Evidence that Warren had a particular reason for charging that another had com*291mitted the offense tended to affect Warren’s credibility and should have been admitted. See State v. Smith, supra, 377 S.W.2d 245, a case where evidence was admitted showing the prosecuting witness’ motive for falsely accusing the defendant; also the discussion by Judge Medina in United States v. Lester (C.C.A. 2) 248 F.2d 329, 334, on the admissibility of evidence showing a witness has a motive to falsify the testimony he has given. See,. also, Wimberly v. State, 94 Tex.Cr.R. 252, 250 S.W. 691, 693, for the proposition that the motives of a witness in testifying are never to be regarded as merely collateral and that any testimony which sheds light on the animus, prejudice, or self-interest of a state witness toward the accused is admissible also 98 C.J.S. Witnesses § 545, p. 486, stating as follows:
“The interest or bias which a witness who is not a party has in the result of * * * criminal prosecution has a bearing on his credibility; hence it may be exposed by the opposite party.”
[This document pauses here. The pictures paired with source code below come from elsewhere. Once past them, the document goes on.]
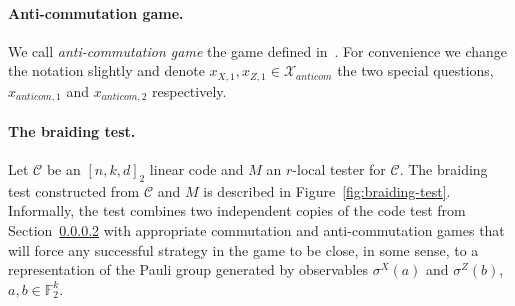 \documentclass[11pt]{article}
\theoremstyle{definition}
\newcommand{\code}{\mathcal{C}}
\newcommand{\F}{\ensuremath{\mathbb{F}}}
\newcommand{\mX}{\ensuremath{\mathcal{X}}}
\begin{document}
\paragraph{Anti-commutation game.}
We call \emph{anti-commutation game} the game defined in~\cite[Section 3.2]{de2022spectral}. For convenience we change the notation slightly and  denote $x_{X,1}, x_{Z,1} \in \mX_{anticom}$ the two special questions, $x_{anticom,1}$ and $x_{anticom,2}$ respectively. 

\paragraph{The braiding test.}
Let $\code$ be an $[n,k,d]_2$ linear code and $M$ an $r$-local tester for $\code$. The braiding test constructed from $\code$ and $M$ is described in Figure~\ref{fig:braiding-test}. Informally, the test combines two independent copies of the code test from Section~\ref{} with appropriate commutation and anti-commutation games that will force any successful strategy in the game to be close, in some sense, to a representation of the Pauli group generated by observables $\sigma^X(a)$ and $\sigma^Z(b)$, $a,b\in \F_2^k$. 
\end{document}
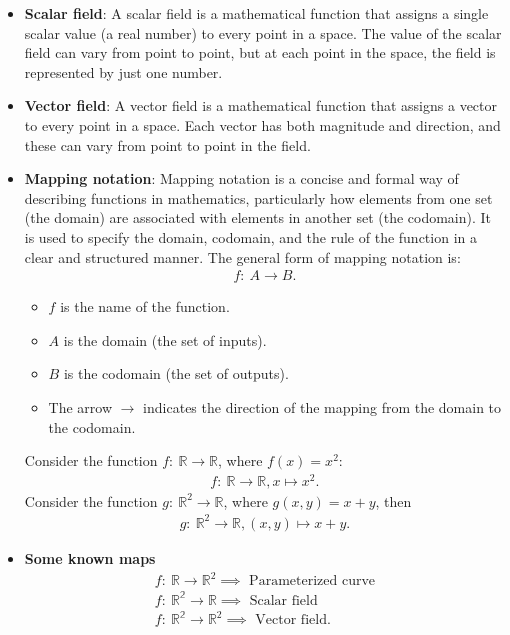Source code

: \documentclass{report}
\begin{document}
\begin{itemize}
        \item \textbf{Scalar field}: A scalar field is a mathematical function that assigns a single scalar value (a real number) to every point in a space. The value of the scalar field can vary from point to point, but at each point in the space, the field is represented by just one number.
        \item \textbf{Vector field}: A vector field is a mathematical function that assigns a vector to every point in a space. Each vector has both magnitude and direction, and these can vary from point to point in the field.
        \item \textbf{Mapping notation}: Mapping notation is a concise and formal way of describing functions in mathematics, particularly how elements from one set (the domain) are associated with elements in another set (the codomain). It is used to specify the domain, codomain, and the rule of the function in a clear and structured manner.
            \bigbreak \noindent 
            The general form of mapping notation is:
            \begin{align*}
                f:\ A \to B
            .\end{align*}
            \begin{itemize}
                \item $f$ is the name of the function.
                \item $A$ is the domain (the set of inputs).
                \item $B$ is the codomain (the set of outputs).
                \item The arrow $\to$ indicates the direction of the mapping from the domain to the codomain.
            \end{itemize}
            \bigbreak \noindent 
            Consider the function $f:\ \mathbb{R}  \to \mathbb{R}$, where $f(x) = x^{2}$:
            \begin{align*}
                f:\ \mathbb{R} \to \mathbb{R}, x \mapsto x^{2}
            .\end{align*}
            \bigbreak \noindent 
            Consider the function $g:\ \mathbb{R}^{2} \to \mathbb{R}$, where $g(x,y) = x + y$, then 
            \begin{align*}
               g:\ \mathbb{R}^{2} \to \mathbb{R}, (x,y) \mapsto x + y  
            .\end{align*}
        \item \textbf{Some known maps}
            \begin{align*}
                f:\ \mathbb{R} \to \mathbb{R}^{2} \implies \text{ Parameterized curve}  \\
                f:\ \mathbb{R^{2}} \to \mathbb{R} \implies \text{ Scalar field}  \\
                f:\ \mathbb{R^{2}} \to \mathbb{R}^{2} \implies \text{ Vector field} 
            .\end{align*}








    \end{itemize}
    \pagebreak 
\end{document}
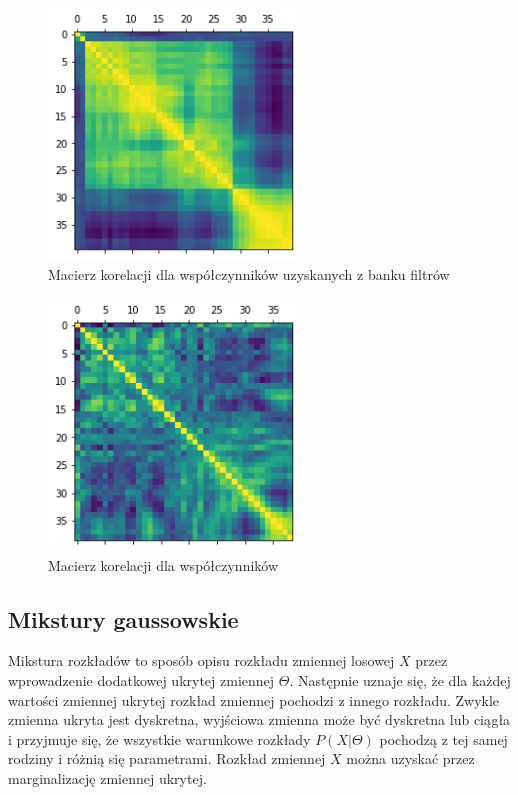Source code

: \begin{figure}[H]
    \centering
    \includegraphics[width=0.6\textwidth]{images/2_1_f_correlation_matrix_banks}
    \caption{Macierz korelacji dla współczynników uzyskanych z banku filtrów}
    \label{fig:2_1_f_correlation_matrix_banks}
\end{figure}

\begin{figure}[H]
    \centering
    \includegraphics[width=0.6\textwidth]{images/2_1_g_correlation_matrix_mfcc}
    \caption{Macierz korelacji dla współczynników }
    \label{fig:2_1_g_correlation_matrix_mfcc}
\end{figure}

\subsection{Mikstury gaussowskie}\label{sec:gmm}

Mikstura rozkładów to sposób opisu rozkładu zmiennej losowej $X$ przez wprowadzenie dodatkowej ukrytej zmiennej $\Theta$.
Następnie uznaje się, że dla każdej wartości zmiennej ukrytej rozkład zmiennej pochodzi z innego rozkładu.
Zwykle zmienna ukryta jest dyskretna, wyjściowa zmienna może być dyskretna lub ciągła i przyjmuje się, że wszystkie
warunkowe rozkłady $P(X|\Theta)$ pochodzą z tej samej rodziny i różnią się parametrami. Rozkład zmiennej $X$ można
uzyskać przez marginalizację zmiennej ukrytej.

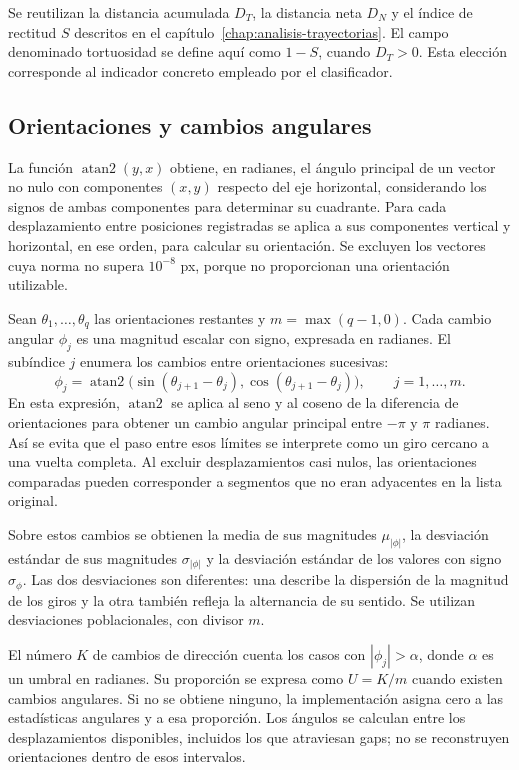 Se reutilizan la distancia acumulada $D_T$, la distancia neta $D_N$ y el índice de rectitud $S$ descritos en el capítulo~\ref{chap:analisis-trayectorias}. El campo denominado tortuosidad se define aquí como $1-S$, cuando $D_T>0$. Esta elección corresponde al indicador concreto empleado por el clasificador.

\subsection{Orientaciones y cambios angulares}

La función $\operatorname{atan2}(y,x)$ obtiene, en radianes, el ángulo principal de un vector no nulo con componentes $(x,y)$ respecto del eje horizontal, considerando los signos de ambas componentes para determinar su cuadrante. Para cada desplazamiento entre posiciones registradas se aplica a sus componentes vertical y horizontal, en ese orden, para calcular su orientación. Se excluyen los vectores cuya norma no supera $10^{-8}$ px, porque no proporcionan una orientación utilizable.

Sean $\theta_1,\ldots,\theta_q$ las orientaciones restantes y $m=\max(q-1,0)$. Cada cambio angular $\phi_j$ es una magnitud escalar con signo, expresada en radianes. El subíndice $j$ enumera los cambios entre orientaciones sucesivas:
\begin{equation}
  \phi_j=\operatorname{atan2}\bigl(\sin(\theta_{j+1}-\theta_j),
                                    \cos(\theta_{j+1}-\theta_j)\bigr),
  \qquad j=1,\ldots,m.
\end{equation}
En esta expresión, $\operatorname{atan2}$ se aplica al seno y al coseno de la diferencia de orientaciones para obtener un cambio angular principal entre $-\pi$ y $\pi$ radianes. Así se evita que el paso entre esos límites se interprete como un giro cercano a una vuelta completa. Al excluir desplazamientos casi nulos, las orientaciones comparadas pueden corresponder a segmentos que no eran adyacentes en la lista original.

Sobre estos cambios se obtienen la media de sus magnitudes $\mu_{|\phi|}$, la desviación estándar de sus magnitudes $\sigma_{|\phi|}$ y la desviación estándar de los valores con signo $\sigma_\phi$. Las dos desviaciones son diferentes: una describe la dispersión de la magnitud de los giros y la otra también refleja la alternancia de su sentido. Se utilizan desviaciones poblacionales, con divisor $m$.

El número $K$ de cambios de dirección cuenta los casos con $|\phi_j|>\alpha$, donde $\alpha$ es un umbral en radianes. Su proporción se expresa como $U=K/m$ cuando existen cambios angulares. Si no se obtiene ninguno, la implementación asigna cero a las estadísticas angulares y a esa proporción. Los ángulos se calculan entre los desplazamientos disponibles, incluidos los que atraviesan gaps; no se reconstruyen orientaciones dentro de esos intervalos.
It makes no difference that defendants did get in the testimony of Tull that Warren told him he took care of Hawkes. They were also entitled to have Warriner’s testimony before the jury. Tull was shown to have convictions for armed robbery, offering violence to a guard, burglary and larceny, kidnapping, car theft, and carrying concealed weapons. His prison report, used by the state in cross-examination, also showed an offense of “lying to the warden”, for which he was disciplined. By contrast, Warriner had only one felony mark against him, a conviction for robbery. The jury may well have chosen to disbelieve Warren had they also known of his statement to Warriner.
Motive and interest of a witness are never immaterial. Here material, relevant and competent evidence bearing on the motive of a key witness for testifying as he did was improperly excluded, and for that reason I would reverse the judgment and remand for a new trial.

. “Deal” as here used, by one convict to another, was obviously a slang expression and meant a successful crime. As a noun, used as slang, it means, according to the Dictionary of American Slang, by Wentworth and Mexner, published in 1960, T. Y. Crowell Company, “An unethical transaction or agreement from which both parties benefit; an unethical agreement, the trading of favors”. A Dictionary of Americanisms, University of Chicago Press, 1951, p. 469, defines the slang meaning of “deal” as “A transaction or arrangement, expecially one involving secret, conniving or disreputable machinations.” The jury could reasonably infer, in the context of the circumstances under which the remark was made, and without direct'*testimony as to what the word “deal” meant, that Warren was reporting to Hanks he had taken care of a situation which was otherwise a threat to both of them. However, if an explanation were required, we point out that the offer of proof was made as to what the witness’ answer would be to the question as to whether he had a conversation with Warren “in reference to the death of Hawkes”.